Non è sorprendente che una città con una così vasta storia di Santiago e la moltitudine di persone che hanno percorso le sue strade, è una fonte inesauribile di leggende, racconti e miti. La silhouette che viene proiettata ogni giorno su uno dei facciate della cattedrale. La silhouette proiettata ogni giorno su una delle facciate della cattedrale è quella di un pellegrino con cappello a tesa larga, bastone da passeggio, zucca e mantello. Questo fantasma non è altro che il risultato di una coincidenza che fa sì che l’ombra di un pilastro di granito situato nella Piazza de A Quintana proietti la sua figura quando scende la notte e si accende l’illuminazione. Tuttavia, più di qualche interpretazione entra in un territorio magico e sovrumano che va ben oltre questa spiegazione naturale e logica.

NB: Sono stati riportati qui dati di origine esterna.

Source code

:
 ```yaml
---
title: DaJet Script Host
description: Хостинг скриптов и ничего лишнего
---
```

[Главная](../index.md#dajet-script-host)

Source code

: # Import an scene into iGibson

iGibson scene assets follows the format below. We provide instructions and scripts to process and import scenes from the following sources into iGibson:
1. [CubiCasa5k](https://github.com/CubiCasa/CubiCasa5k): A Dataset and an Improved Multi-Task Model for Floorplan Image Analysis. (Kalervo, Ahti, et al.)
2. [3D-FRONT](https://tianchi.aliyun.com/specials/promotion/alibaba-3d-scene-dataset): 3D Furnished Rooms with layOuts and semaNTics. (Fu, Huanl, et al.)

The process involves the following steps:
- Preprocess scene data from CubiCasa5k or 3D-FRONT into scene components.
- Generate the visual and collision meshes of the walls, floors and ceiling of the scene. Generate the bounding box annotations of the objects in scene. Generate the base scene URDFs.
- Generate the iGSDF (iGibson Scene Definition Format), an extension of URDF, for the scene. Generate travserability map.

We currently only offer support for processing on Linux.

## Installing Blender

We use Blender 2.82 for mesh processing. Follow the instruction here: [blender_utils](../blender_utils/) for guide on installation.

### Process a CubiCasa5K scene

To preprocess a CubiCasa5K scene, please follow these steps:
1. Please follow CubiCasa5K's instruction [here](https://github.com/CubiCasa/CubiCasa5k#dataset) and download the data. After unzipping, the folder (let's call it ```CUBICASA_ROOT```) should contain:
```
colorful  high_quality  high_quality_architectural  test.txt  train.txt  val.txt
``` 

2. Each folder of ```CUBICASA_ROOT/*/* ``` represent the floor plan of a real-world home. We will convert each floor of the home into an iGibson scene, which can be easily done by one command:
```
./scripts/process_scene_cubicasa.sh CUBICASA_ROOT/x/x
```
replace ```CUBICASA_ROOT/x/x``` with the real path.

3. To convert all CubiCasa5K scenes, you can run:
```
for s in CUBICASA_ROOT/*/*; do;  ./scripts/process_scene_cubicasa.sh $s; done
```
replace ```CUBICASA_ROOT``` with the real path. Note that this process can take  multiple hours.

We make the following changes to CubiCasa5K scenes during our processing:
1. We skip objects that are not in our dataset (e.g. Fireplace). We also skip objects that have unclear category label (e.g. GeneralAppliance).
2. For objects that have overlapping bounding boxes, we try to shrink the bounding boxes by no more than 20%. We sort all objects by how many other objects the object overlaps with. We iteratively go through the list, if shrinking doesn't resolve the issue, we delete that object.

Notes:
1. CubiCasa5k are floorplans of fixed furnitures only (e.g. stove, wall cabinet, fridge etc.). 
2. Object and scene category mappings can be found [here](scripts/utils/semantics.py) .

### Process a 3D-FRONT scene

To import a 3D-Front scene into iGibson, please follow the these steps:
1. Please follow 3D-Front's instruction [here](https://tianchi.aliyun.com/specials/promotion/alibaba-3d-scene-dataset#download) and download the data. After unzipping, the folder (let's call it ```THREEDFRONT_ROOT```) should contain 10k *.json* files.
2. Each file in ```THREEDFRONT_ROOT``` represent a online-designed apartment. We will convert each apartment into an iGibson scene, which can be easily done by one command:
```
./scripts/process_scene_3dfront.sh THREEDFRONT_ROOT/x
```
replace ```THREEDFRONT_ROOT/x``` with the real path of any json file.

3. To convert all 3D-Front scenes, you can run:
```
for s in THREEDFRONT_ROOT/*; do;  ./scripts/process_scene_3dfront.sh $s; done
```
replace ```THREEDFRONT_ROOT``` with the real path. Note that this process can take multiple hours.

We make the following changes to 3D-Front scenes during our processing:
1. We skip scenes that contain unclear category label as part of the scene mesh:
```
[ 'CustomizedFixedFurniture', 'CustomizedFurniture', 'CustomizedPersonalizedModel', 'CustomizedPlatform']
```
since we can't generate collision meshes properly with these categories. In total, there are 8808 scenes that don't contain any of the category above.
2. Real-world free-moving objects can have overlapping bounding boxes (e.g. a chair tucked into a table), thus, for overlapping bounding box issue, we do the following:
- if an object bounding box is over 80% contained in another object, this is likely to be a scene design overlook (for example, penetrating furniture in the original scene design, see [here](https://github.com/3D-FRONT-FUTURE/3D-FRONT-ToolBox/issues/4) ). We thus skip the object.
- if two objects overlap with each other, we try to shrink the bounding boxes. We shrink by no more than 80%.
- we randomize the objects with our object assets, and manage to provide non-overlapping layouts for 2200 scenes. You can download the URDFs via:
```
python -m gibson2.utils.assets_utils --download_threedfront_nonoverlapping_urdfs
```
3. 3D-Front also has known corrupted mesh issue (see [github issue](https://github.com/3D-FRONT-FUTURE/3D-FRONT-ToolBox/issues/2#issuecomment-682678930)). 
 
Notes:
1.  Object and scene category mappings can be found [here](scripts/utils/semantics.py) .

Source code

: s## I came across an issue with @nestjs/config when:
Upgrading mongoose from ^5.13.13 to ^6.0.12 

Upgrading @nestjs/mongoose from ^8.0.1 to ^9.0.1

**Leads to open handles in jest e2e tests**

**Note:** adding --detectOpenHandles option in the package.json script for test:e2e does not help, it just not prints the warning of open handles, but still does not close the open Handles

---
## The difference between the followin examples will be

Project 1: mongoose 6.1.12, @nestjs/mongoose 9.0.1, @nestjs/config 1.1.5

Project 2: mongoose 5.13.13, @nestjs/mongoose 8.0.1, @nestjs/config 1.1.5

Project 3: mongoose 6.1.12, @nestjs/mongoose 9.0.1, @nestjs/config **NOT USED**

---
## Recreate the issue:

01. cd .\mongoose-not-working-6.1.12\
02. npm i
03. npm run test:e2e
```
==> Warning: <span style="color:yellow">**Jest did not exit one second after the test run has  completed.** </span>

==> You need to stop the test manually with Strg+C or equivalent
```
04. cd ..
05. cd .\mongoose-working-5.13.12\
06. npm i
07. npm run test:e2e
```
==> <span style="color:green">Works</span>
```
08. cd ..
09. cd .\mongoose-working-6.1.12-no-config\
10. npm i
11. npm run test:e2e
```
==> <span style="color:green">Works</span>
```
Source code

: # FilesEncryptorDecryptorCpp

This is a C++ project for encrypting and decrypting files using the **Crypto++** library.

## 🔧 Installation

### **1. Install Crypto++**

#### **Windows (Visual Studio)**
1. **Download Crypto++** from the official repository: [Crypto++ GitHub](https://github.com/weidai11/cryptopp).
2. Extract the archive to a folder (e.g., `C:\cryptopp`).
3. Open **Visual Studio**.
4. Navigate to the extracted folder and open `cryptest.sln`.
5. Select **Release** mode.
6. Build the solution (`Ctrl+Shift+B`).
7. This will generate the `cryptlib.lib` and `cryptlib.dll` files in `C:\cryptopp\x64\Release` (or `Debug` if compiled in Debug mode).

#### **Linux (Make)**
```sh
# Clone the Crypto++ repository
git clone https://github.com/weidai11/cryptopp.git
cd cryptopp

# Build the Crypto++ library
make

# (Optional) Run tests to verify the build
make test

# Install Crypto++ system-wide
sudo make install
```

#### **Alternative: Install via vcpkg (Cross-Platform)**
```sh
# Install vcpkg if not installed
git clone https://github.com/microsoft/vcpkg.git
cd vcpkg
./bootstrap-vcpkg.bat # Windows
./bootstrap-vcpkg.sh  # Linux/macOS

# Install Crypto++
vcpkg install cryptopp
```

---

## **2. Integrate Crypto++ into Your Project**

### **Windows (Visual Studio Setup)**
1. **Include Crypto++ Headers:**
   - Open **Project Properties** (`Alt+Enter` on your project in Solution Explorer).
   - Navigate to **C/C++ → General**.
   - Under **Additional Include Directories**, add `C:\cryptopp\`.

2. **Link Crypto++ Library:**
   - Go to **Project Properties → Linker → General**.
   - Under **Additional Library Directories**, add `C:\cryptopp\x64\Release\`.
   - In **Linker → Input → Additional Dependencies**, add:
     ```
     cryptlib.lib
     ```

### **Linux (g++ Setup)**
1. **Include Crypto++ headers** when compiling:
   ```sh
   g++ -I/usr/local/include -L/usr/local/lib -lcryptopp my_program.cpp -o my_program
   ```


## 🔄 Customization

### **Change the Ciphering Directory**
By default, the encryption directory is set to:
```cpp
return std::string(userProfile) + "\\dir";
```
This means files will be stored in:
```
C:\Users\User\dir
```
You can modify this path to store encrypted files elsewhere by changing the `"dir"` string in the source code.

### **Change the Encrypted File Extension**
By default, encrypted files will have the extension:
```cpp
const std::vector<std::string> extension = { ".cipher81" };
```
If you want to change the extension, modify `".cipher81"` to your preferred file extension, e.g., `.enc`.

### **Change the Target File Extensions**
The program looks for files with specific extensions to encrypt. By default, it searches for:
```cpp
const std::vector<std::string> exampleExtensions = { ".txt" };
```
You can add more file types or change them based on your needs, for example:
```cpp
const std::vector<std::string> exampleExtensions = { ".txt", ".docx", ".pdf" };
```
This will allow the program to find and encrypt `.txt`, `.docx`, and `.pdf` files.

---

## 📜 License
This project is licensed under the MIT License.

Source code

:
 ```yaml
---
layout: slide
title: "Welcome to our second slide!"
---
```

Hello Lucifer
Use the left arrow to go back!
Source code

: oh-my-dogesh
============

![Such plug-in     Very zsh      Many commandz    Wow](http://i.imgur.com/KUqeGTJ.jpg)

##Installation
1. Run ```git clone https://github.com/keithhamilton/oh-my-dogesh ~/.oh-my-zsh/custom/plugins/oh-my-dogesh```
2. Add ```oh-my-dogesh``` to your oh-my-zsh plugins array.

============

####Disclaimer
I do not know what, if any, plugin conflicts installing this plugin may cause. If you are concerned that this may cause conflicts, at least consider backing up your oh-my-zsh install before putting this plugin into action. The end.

Diverse versioni di A quintana Square

Non una, non due, ma fino a quattro versioni diverse dell’origine di questa visione sono giunte fino a noi.

Quintana de Vivos e Quintana de Muertos

Il primo di questi è dovuto all’uso passato di Piazza A Quintana. Questa spianata accanto alla cattedrale è divisa in due livelli, separati da una scala che divide la sua superficie in due. Quella in alto si chiama Quintana de Vivos. Quella sotto, invece, è conosciuta come Quintana de Mortos (dei morti).

Il cimitero pubblico era precedentemente situato nella parte bassa. Per questo motivo, molti dicono che l’ombra del pellegrino è la manifestazione dell’anima errante di uno di coloro che vi riposavano. La seconda spiegazione ha a che fare con il periodo più oscuro della Chiesa cattolica e le pratiche brutali che hanno avuto luogo qui. In questo caso si dice che l’ombra appartiene all’anima di qualche disgraziato che è stato bruciato sul rogo per giudizio inquisitorio.